Records START

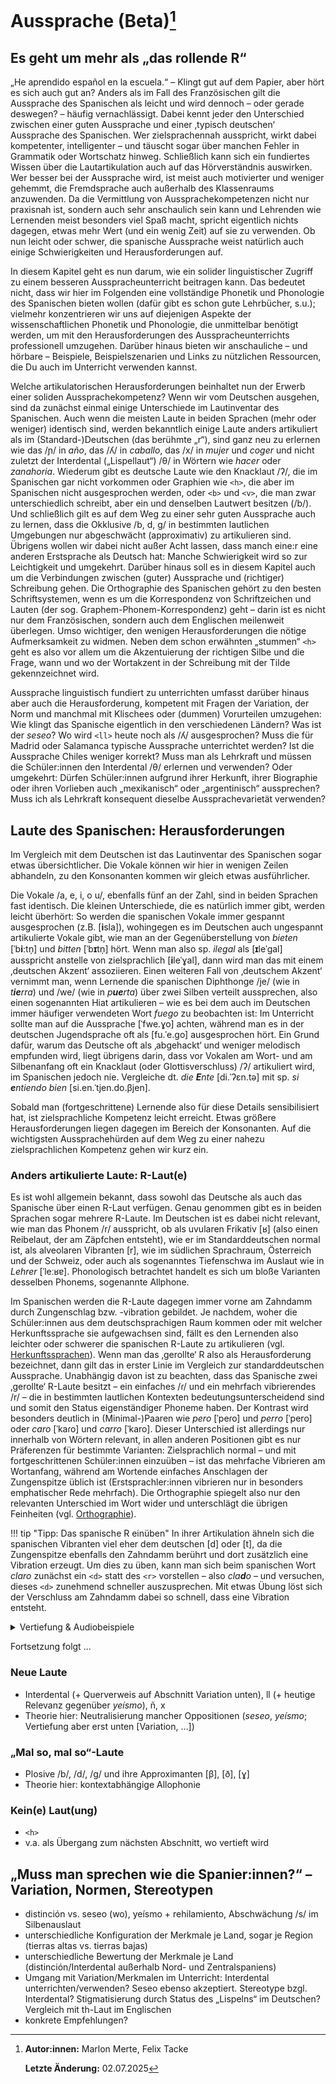 # Aussprache (Beta)[^*]

## Es geht um mehr als „das rollende R“

„He aprendido español en la escuela.“ – Klingt gut auf dem Papier, aber hört es sich auch gut an? Anders als im Fall des Französischen gilt die Aussprache des Spanischen als leicht und wird dennoch – oder gerade deswegen? – häufig vernachlässigt. Dabei kennt jeder den Unterschied zwischen einer guten Aussprache und einer ‚typisch deutschen‘ Aussprache des Spanischen. Wer zielsprachennah ausspricht, wirkt dabei kompetenter, intelligenter – und täuscht sogar über manchen Fehler in Grammatik oder Wortschatz hinweg. Schließlich kann sich ein fundiertes Wissen über die Lautartikulation auch auf das Hörverständnis auswirken. Wer besser bei der Aussprache wird, ist meist auch motivierter und weniger gehemmt, die Fremdsprache auch außerhalb des Klassenraums anzuwenden. Da die Vermittlung von Aussprachekompetenzen nicht nur praxisnah ist, sondern auch sehr anschaulich sein kann und Lehrenden wie Lernenden meist besonders viel Spaß macht, spricht eigentlich nichts dagegen, etwas mehr Wert (und ein wenig Zeit) auf sie zu verwenden. Ob nun leicht oder schwer, die spanische Aussprache weist natürlich auch einige Schwierigkeiten und Herausforderungen auf.  

In diesem Kapitel geht es nun darum, wie ein solider linguistischer Zugriff zu einem besseren Ausspracheunterricht beitragen kann. Das bedeutet nicht, dass wir hier im Folgenden eine vollständige Phonetik und Phonologie des Spanischen bieten wollen (dafür gibt es schon gute Lehrbücher, s.u.); vielmehr konzentrieren wir uns auf diejenigen Aspekte der wissenschaftlichen Phonetik und Phonologie, die unmittelbar benötigt werden, um mit den Herausforderungen des Ausspracheunterrichts professionell umzugehen. Darüber hinaus bieten wir anschauliche – und hörbare – Beispiele, Beispielszenarien und Links zu nützlichen Ressourcen, die Du auch im Unterricht verwenden kannst.  

Welche artikulatorischen Herausforderungen beinhaltet nun der Erwerb einer soliden Aussprachekompetenz? Wenn wir vom Deutschen ausgehen, sind da zunächst einmal einige Unterschiede im Lautinventar des Spanischen. Auch wenn die meisten Laute in beiden Sprachen (mehr oder weniger) identisch sind, werden bekanntlich einige Laute anders artikuliert als im (Standard-)Deutschen (das berühmte „r“), sind ganz neu zu erlernen wie das /ɲ/ in *año*, das /ʎ/ in *caballo*, das /x/ in *mujer* und *coger* und nicht zuletzt der Interdental („Lispellaut“) /θ/ in Wörtern wie *hacer* oder *zanahoria*. Wiederum gibt es deutsche Laute wie den Knacklaut /ʔ/, die im Spanischen gar nicht vorkommen oder Graphien wie `<h>`, die aber im Spanischen nicht ausgesprochen werden, oder `<b>` und `<v>`, die man zwar unterschiedlich schreibt, aber ein und denselben Lautwert besitzen (/b/). Und schließlich gilt es auf dem Weg zu einer sehr guten Aussprache auch zu lernen, dass die Okklusive  /b, d, g/ in bestimmten lautlichen Umgebungen nur abgeschwächt (approximativ) zu artikulieren sind. Übrigens wollen wir dabei nicht außer Acht lassen, dass manch eine:r eine anderen Erstsprache als Deutsch hat: Manche Schwierigkeit wird so zur Leichtigkeit und umgekehrt.
Darüber hinaus soll es in diesem Kapitel auch um die Verbindungen zwischen (guter) Aussprache und (richtiger) Schreibung gehen. Die Orthographie des Spanischen gehört zu den besten Schriftsystemen, wenn es um die Korrespondenz von Schriftzeichen und Lauten (der sog. Graphem-Phonem-Korrespondenz) geht – darin ist es nicht nur dem Französischen, sondern auch dem Englischen meilenweit überlegen. Umso wichtiger, den wenigen Herausforderungen die nötige Aufmerksamkeit zu widmen. Neben dem schon erwähnten „stummen“ `<h>` geht es also vor allem um die Akzentuierung der richtigen Silbe und die Frage, wann und wo der Wortakzent in der Schreibung mit der Tilde gekennzeichnet wird.  

Aussprache linguistisch fundiert zu unterrichten umfasst darüber hinaus aber auch die Herausforderung, kompetent mit Fragen der Variation, der Norm und manchmal mit Klischees oder (dummen) Vorurteilen umzugehen: Wie klingt das Spanische eigentlich in den verschiedenen Ländern? Was ist der *seseo*? Wo wird `<ll>` heute noch als /ʎ/ ausgesprochen? Muss die für Madrid oder Salamanca typische Aussprache unterrichtet werden? Ist die Aussprache Chiles weniger korrekt? Muss man als Lehrkraft und müssen die Schüler:innen den Interdental /θ/ erlernen und verwenden? Oder umgekehrt: Dürfen Schüler:innen aufgrund ihrer Herkunft, ihrer Biographie oder ihren Vorlieben auch „mexikanisch“ oder „argentinisch“ aussprechen? Muss ich als Lehrkraft konsequent dieselbe Aussprachevarietät verwenden?

## Laute des Spanischen: Herausforderungen  

Im Vergleich mit dem Deutschen ist das Lautinventar des Spanischen sogar etwas übersichtlicher. Die Vokale können wir hier in wenigen Zeilen abhandeln, zu den Konsonanten kommen wir gleich etwas ausführlicher.  
  
Die Vokale /a, e, i, o u/, ebenfalls fünf an der Zahl, sind in beiden Sprachen fast identisch. Die kleinen Unterschiede, die es natürlich immer gibt, werden leicht überhört: So werden die spanischen Vokale immer gespannt ausgesprochen (z.B. [**i**sla]), wohingegen es im Deutschen auch ungespannt artikulierte Vokale gibt, wie man an der Gegenüberstellung von *bieten* [ˈb**iː**tn̩] und *bitten* [ˈb**ɪ**tn̩] hört. Wenn man also sp. *ilegal* als [**ɪ**leˈgal] ausspricht anstelle von zielsprachlich [**i**leˈɣal], dann wird man das mit einem ‚deutschen Akzent‘ assoziieren. Einen weiteren Fall von ‚deutschem Akzent‘ vernimmt man, wenn Lernende die spanischen Diphthonge /je/ (wie in *t**ie**rra*) und /we/ (wie in *p**ue**rta*) über zwei Silben verteilt aussprechen, also einen sogenannten Hiat artikulieren – wie es bei dem auch im Deutschen immer häufiger verwendeten Wort *fuego* zu beobachten ist: Im Unterricht sollte man auf die Aussprache [ˈfwe.ɣo] achten, während man es in der deutschen Jugendsprache oft als [fu.ˈe.go] ausgesprochen hört. Ein Grund dafür, warum das Deutsche oft als ‚abgehackt‘ und weniger melodisch empfunden wird, liegt übrigens darin, dass vor Vokalen am Wort- und am Silbenanfang oft ein Knacklaut (oder Glottisverschluss) /ʔ/ artikuliert wird, im Spanischen jedoch nie. Vergleiche dt. *die **E**nte* [di.ˈʔɛn.tə] mit sp. *si **e**ntiendo bien* [si.en.ˈtjen.do.βjen].  
  
Sobald man (fortgeschrittene) Lernende also für diese Details sensibilisiert hat, ist zielsprachliche Kompetenz leicht erreicht. Etwas größere Herausforderungen liegen dagegen im Bereich der Konsonanten. Auf die wichtigsten Aussprachehürden auf dem Weg zu einer nahezu zielsprachlichen Kompetenz gehen wir kurz ein.

### Anders artikulierte Laute: R-Laut(e)  

Es ist wohl allgemein bekannt, dass sowohl das Deutsche als auch das Spanische über einen R-Laut verfügen. Genau genommen gibt es in beiden Sprachen sogar mehrere R-Laute. Im Deutschen ist es dabei nicht relevant, wie man das Phonem /r/ ausspricht, ob als uvularen Frikativ [ʁ] (also einen Reibelaut, der am Zäpfchen entsteht), wie er im Standarddeutschen normal ist, als alveolaren Vibranten [r], wie im südlichen Sprachraum, Österreich und der Schweiz, oder auch als sogenanntes Tiefenschwa im Auslaut wie in *Lehrer* [ˈleːʁɐ]. Phonologisch betrachtet handelt es sich um bloße Varianten desselben Phonems, sogenannte Allphone.  

Im Spanischen werden die R-Laute dagegen immer vorne am Zahndamm durch Zungenschlag bzw. -vibration gebildet. Je nachdem, woher die Schüler:innen aus dem deutschsprachigen Raum kommen oder mit welcher Herkunftssprache sie aufgewachsen sind, fällt es den Lernenden also leichter oder schwerer die spanischen R-Laute zu artikulieren (vgl. [Herkunftssprachen](../typologie/typologie.md)). Wenn man das ‚gerollte‘ R also als Herausforderung bezeichnet, dann gilt das in erster Linie im Vergleich zur standarddeutschen Aussprache. Unabhängig davon ist zu beachten, dass das Spanische zwei ‚gerollte‘ R-Laute besitzt – ein einfaches /ɾ/ und ein mehrfach vibrierendes /r/ – die in bestimmten lautlichen Kontexten bedeutungsunterscheidend sind und somit den Status eigenständiger Phoneme haben. Der Kontrast wird besonders deutlich in (Minimal-)Paaren wie *pero* [ˈpeɾo] und *perro* [ˈpero] oder *caro* [ˈkaɾo] und *carro* [ˈkaro]. Dieser Unterschied ist allerdings nur innerhalb von Wörtern relevant, in allen anderen Positionen gibt es nur Präferenzen für bestimmte Varianten: Zielsprachlich normal – und mit fortgeschrittenen Schüler:innen einzuüben – ist das mehrfache Vibrieren am Wortanfang, während am Wortende einfaches Anschlagen der Zungenspitze üblich ist (Erstsprachler:innen vibrieren nur in besonders emphatischer Rede mehrfach). Die Orthographie spiegelt also nur den relevanten Unterschied im Wort wider und unterschlägt die übrigen Feinheiten (vgl. [Orthographie](orthographie.md)).

!!! tip "Tipp: Das spanische R einüben"
    In ihrer Artikulation ähneln sich die spanischen Vibranten viel eher dem deutschen [d] oder [t], da die Zungenspitze ebenfalls den Zahndamm berührt und dort zusätzlich eine Vibration erzeugt. Um dies zu üben, kann man sich beim spanischen Wort *claro* zunächst ein `<d>` statt des `<r>` vorstellen – also *cla**d**o* – und versuchen, dieses `<d>` zunehmend schneller auszusprechen. Mit etwas Übung löst sich der Verschluss am Zahndamm dabei so schnell, dass eine Vibration entsteht.
  
<details>
<summary>Vertiefung & Audiobeispiele</summary>

<p>Es existieren jedoch sowohl im Deutschen als auch im Spanischen weitere unterschiedliche Realsierungen des R-Lauts, die jedoch nicht bedeutungsunterscheidend sind, sondern lediglich Variationen der Standard-R-Laute darstellen. Man spricht dann von freien Varianten oder Allophonen, die unabhängig von der Lautumgebung gesprochen werden und meist regional auftreten. So ähnelt etwa in der bairischen Aussprache der R-Laut im Wort Gras eher dem spanischen R-Laut, ohne dabei die Bedeutung des Wortes zu verändern. Ähnlich finden sich regionale Abweichungen vom spanischen Standard-R, wie etwa eine assibilierte Variante [ř] (ein [r] mit weniger Vibration), die in bestimmten hispanoamerikanischen Varietäten – etwa im Norden Mexikos oder Teilen Argentiniens – belegt ist.</p>

<p>Hörbeispiele lassen sich etwa auf der Website der Universidad Nacional de Córdoba finden (Argentinien): (https://lashablasdecordoba.lenguas.unc.edu.ar/fonetica-marcos-juarez-pronunciacion-articulacion-de-la-r-y-rr/ (Abrufdatum: 30.06.2025)) sowie in der Aussprache hispanoamerikanischer Sänger:innen. Ein gutes Beispiel bietet hier die mexikanische Sängerin Carla Morris, bei der die Assibilierung insbesondere am Wortende gut hörbar ist (https://www.youtube.com/watch?v=AfvOP1X7umQ&t=9s (Abrufdatum: 30.06.2025)).</p>

</details>

Fortsetzung folgt ...

### Neue Laute
- Interdental (+ Querverweis auf Abschnitt Variation unten), ll (+ heutige Relevanz gegenüber *yeísmo*), ñ, x
- Theorie hier: Neutralisierung mancher Oppositionen (*seseo*, *yeísmo*; Vertiefung aber erst unten [Variation, …])
### „Mal so, mal so“-Laute
- Plosive /b/, /d/, /g/ und ihre Approximanten [β], [ð], [ɣ]
- Theorie hier: kontextabhängige Allophonie
### Kein(e) Laut(ung)
- `<h>`
- v.a. als Übergang zum nächsten Abschnitt, wo vertieft wird





## „Muss man sprechen wie die Spanier:innen?“ – Variation, Normen, Stereotypen
- distinción vs. seseo (wo), yeísmo + rehilamiento, Abschwächung /s/ im Silbenauslaut
- unterschiedliche Konfiguration der Merkmale je Land, sogar je Region (tierras altas vs. tierras bajas)
- unterschiedliche Bewertung der Merkmale je Land (distinción/Interdental außerhalb Nord- und Zentralspaniens)
- Umgang mit Variation/Merkmalen im Unterricht: Interdental unterrichten/verwenden? Seseo ebenso akzeptiert. Stereotype bzgl. Interdental? Stigmatisierung durch Status des „Lispelns“ im Deutschen? Vergleich mit th-Laut im Englischen
- konkrete Empfehlungen?

[^*]: **Autor:innen:** Marlon Merte, Felix Tacke  
        
      **Letzte Änderung:** 02.07.2025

Records END

§ **Aim of the task**
Keep both end lines and retype everything in the records above from the line containing "- distinción vs." through the line containing "- unterschiedliche Bewertung", exactly, with nothing else.

§ **Expected output**
- distinción vs. seseo (wo), yeísmo + rehilamiento, Abschwächung /s/ im Silbenauslaut
- unterschiedliche Konfiguration der Merkmale je Land, sogar je Region (tierras altas vs. tierras bajas)
- unterschiedliche Bewertung der Merkmale je Land (distinción/Interdental außerhalb Nord- und Zentralspaniens)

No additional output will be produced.